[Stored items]
□ □ □ □ □
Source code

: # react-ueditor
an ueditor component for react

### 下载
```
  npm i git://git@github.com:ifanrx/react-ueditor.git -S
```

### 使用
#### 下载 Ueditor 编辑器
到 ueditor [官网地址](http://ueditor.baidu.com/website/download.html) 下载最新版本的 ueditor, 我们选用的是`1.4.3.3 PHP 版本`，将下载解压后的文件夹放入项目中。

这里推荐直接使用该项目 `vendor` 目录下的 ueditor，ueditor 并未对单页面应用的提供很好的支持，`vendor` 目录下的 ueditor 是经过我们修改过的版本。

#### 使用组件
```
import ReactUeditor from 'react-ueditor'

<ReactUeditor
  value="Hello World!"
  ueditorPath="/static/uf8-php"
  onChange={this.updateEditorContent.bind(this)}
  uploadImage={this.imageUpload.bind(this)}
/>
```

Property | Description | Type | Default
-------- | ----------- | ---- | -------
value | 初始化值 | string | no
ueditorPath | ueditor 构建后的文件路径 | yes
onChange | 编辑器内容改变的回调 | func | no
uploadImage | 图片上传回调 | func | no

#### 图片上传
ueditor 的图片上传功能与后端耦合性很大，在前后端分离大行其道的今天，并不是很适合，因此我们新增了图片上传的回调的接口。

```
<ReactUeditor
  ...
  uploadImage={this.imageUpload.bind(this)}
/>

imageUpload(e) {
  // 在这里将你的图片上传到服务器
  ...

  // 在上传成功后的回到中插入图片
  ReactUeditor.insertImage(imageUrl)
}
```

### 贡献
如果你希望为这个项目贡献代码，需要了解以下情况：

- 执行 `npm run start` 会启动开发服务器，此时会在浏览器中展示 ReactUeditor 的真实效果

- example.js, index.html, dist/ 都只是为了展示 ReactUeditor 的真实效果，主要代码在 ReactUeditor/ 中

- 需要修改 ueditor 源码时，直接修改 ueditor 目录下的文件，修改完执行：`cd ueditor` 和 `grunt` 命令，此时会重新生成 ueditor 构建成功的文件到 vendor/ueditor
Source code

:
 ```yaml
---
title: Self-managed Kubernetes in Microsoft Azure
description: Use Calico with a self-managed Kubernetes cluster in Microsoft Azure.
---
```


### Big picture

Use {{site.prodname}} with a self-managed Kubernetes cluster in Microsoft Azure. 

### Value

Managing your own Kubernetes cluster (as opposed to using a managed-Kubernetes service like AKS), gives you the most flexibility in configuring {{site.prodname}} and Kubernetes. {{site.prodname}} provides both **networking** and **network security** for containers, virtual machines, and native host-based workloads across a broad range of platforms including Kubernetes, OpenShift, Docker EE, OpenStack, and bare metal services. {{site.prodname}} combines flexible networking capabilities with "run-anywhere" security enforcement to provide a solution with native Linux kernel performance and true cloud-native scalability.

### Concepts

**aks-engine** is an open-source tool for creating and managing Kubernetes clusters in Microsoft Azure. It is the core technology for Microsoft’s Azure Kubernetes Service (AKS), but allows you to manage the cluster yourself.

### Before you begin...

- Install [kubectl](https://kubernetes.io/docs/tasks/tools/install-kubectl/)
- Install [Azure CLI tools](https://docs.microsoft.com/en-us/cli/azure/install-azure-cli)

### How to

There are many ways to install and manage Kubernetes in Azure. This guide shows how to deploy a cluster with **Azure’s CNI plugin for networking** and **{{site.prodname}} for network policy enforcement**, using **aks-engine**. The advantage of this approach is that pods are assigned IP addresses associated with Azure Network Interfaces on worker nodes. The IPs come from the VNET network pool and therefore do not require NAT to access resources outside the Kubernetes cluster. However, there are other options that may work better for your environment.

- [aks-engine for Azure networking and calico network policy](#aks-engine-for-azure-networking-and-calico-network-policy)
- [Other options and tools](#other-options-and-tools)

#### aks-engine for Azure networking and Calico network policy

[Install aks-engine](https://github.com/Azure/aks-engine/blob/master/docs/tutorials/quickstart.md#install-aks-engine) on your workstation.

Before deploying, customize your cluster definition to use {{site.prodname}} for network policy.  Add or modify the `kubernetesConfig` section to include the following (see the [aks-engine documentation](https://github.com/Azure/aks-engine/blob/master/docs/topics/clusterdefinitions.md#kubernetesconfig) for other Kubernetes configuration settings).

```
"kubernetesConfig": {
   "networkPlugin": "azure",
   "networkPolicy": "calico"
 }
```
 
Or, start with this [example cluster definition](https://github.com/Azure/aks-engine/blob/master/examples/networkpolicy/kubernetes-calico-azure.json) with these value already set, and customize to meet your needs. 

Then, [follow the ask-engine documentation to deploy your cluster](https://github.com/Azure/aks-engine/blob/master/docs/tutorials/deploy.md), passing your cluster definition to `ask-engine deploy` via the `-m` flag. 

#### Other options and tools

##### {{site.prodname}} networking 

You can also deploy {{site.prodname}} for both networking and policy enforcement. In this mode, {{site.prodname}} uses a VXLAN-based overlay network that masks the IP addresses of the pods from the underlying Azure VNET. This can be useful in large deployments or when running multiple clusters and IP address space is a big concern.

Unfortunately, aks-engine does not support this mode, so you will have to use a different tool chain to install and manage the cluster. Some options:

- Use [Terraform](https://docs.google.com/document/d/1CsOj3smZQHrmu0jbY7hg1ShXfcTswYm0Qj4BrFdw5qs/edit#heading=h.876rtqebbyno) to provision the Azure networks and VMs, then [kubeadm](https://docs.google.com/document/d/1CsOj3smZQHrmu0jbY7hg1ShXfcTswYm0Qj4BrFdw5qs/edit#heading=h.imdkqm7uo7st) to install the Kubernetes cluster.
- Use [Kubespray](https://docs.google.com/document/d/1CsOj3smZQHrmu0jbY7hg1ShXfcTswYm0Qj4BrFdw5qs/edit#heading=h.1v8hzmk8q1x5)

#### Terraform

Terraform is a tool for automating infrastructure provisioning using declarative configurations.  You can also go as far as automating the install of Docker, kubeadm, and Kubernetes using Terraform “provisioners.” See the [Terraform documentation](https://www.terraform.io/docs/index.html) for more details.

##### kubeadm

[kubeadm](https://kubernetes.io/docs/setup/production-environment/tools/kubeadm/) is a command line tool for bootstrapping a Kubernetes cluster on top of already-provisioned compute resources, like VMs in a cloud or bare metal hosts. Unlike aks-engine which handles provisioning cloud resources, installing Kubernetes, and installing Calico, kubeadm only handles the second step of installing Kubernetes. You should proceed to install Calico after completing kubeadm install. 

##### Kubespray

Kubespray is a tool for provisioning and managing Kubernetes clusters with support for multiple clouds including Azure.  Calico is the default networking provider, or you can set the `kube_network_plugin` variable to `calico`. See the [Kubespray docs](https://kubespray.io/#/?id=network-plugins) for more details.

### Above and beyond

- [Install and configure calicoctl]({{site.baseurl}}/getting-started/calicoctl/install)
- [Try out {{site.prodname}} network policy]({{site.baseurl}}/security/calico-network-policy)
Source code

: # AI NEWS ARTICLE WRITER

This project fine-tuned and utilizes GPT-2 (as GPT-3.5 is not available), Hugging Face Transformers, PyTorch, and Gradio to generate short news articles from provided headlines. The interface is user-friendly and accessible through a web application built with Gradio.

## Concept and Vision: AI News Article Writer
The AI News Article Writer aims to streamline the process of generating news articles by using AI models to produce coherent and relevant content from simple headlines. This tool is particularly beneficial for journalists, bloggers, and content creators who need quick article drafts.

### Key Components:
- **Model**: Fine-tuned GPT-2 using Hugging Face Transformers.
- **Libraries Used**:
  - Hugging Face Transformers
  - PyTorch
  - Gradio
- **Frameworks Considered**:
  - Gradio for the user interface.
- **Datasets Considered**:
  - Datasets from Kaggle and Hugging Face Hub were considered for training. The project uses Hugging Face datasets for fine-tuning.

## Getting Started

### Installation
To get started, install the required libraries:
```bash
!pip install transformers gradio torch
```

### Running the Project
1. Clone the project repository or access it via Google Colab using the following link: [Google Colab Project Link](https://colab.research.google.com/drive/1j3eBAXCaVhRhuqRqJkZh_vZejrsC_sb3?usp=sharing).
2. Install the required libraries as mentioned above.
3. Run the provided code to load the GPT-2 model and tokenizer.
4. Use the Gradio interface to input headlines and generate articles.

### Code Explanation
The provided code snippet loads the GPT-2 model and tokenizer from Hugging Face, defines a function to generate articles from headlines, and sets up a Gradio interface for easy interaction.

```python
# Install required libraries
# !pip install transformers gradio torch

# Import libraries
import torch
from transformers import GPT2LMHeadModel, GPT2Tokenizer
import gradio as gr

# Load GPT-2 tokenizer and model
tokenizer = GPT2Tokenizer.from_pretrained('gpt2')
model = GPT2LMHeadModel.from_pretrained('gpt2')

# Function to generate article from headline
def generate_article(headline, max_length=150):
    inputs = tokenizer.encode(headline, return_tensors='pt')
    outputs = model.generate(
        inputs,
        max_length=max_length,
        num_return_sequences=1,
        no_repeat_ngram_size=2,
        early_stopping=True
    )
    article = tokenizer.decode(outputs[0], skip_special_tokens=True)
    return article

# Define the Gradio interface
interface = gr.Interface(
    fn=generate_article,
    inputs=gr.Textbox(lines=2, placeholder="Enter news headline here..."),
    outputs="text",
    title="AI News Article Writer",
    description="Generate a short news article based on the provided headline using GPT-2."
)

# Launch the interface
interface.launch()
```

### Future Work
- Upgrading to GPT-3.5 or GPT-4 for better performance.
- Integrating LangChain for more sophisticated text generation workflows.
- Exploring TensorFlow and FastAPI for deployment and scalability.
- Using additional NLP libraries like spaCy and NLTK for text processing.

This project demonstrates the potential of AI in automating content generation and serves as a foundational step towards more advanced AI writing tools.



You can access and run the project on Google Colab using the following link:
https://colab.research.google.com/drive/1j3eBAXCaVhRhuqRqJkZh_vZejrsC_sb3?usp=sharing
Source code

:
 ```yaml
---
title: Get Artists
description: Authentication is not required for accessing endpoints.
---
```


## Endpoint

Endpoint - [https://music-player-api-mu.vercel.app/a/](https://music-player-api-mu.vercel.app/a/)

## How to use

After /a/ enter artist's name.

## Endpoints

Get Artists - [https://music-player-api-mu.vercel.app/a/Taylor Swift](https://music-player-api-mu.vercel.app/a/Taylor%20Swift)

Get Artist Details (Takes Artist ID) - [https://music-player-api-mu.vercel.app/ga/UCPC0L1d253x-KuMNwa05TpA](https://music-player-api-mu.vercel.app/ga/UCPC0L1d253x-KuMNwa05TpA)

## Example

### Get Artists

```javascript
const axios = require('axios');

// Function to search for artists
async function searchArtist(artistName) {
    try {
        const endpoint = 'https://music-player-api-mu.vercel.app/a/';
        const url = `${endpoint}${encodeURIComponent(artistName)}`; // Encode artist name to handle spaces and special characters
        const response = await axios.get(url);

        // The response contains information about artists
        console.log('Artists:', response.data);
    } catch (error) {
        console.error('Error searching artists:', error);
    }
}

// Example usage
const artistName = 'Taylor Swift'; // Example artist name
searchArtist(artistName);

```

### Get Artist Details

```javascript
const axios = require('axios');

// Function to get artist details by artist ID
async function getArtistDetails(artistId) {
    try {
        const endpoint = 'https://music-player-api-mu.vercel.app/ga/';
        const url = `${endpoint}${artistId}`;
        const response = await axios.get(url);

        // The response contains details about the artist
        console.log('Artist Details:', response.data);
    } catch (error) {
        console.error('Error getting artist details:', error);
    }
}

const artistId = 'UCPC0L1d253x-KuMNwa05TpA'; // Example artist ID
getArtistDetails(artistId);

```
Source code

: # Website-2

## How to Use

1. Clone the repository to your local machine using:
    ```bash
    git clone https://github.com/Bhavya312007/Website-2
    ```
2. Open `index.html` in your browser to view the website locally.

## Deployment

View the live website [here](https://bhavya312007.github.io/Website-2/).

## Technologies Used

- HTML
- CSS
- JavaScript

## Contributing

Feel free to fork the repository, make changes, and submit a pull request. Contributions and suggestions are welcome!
□ □ □ □ □
EXERCISE DESCRIPTION:
Search the records above for the string "based" and copy each line that holds it.

SOLVED PROBLEM:
Managing your own Kubernetes cluster (as opposed to using a managed-Kubernetes service like AKS), gives you the most flexibility in configuring {{site.prodname}} and Kubernetes. {{site.prodname}} provides both **networking** and **network security** for containers, virtual machines, and native host-based workloads across a broad range of platforms including Kubernetes, OpenShift, Docker EE, OpenStack, and bare metal services. {{site.prodname}} combines flexible networking capabilities with "run-anywhere" security enforcement to provide a solution with native Linux kernel performance and true cloud-native scalability.
You can also deploy {{site.prodname}} for both networking and policy enforcement. In this mode, {{site.prodname}} uses a VXLAN-based overlay network that masks the IP addresses of the pods from the underlying Azure VNET. This can be useful in large deployments or when running multiple clusters and IP address space is a big concern.
    description="Generate a short news article based on the provided headline using GPT-2."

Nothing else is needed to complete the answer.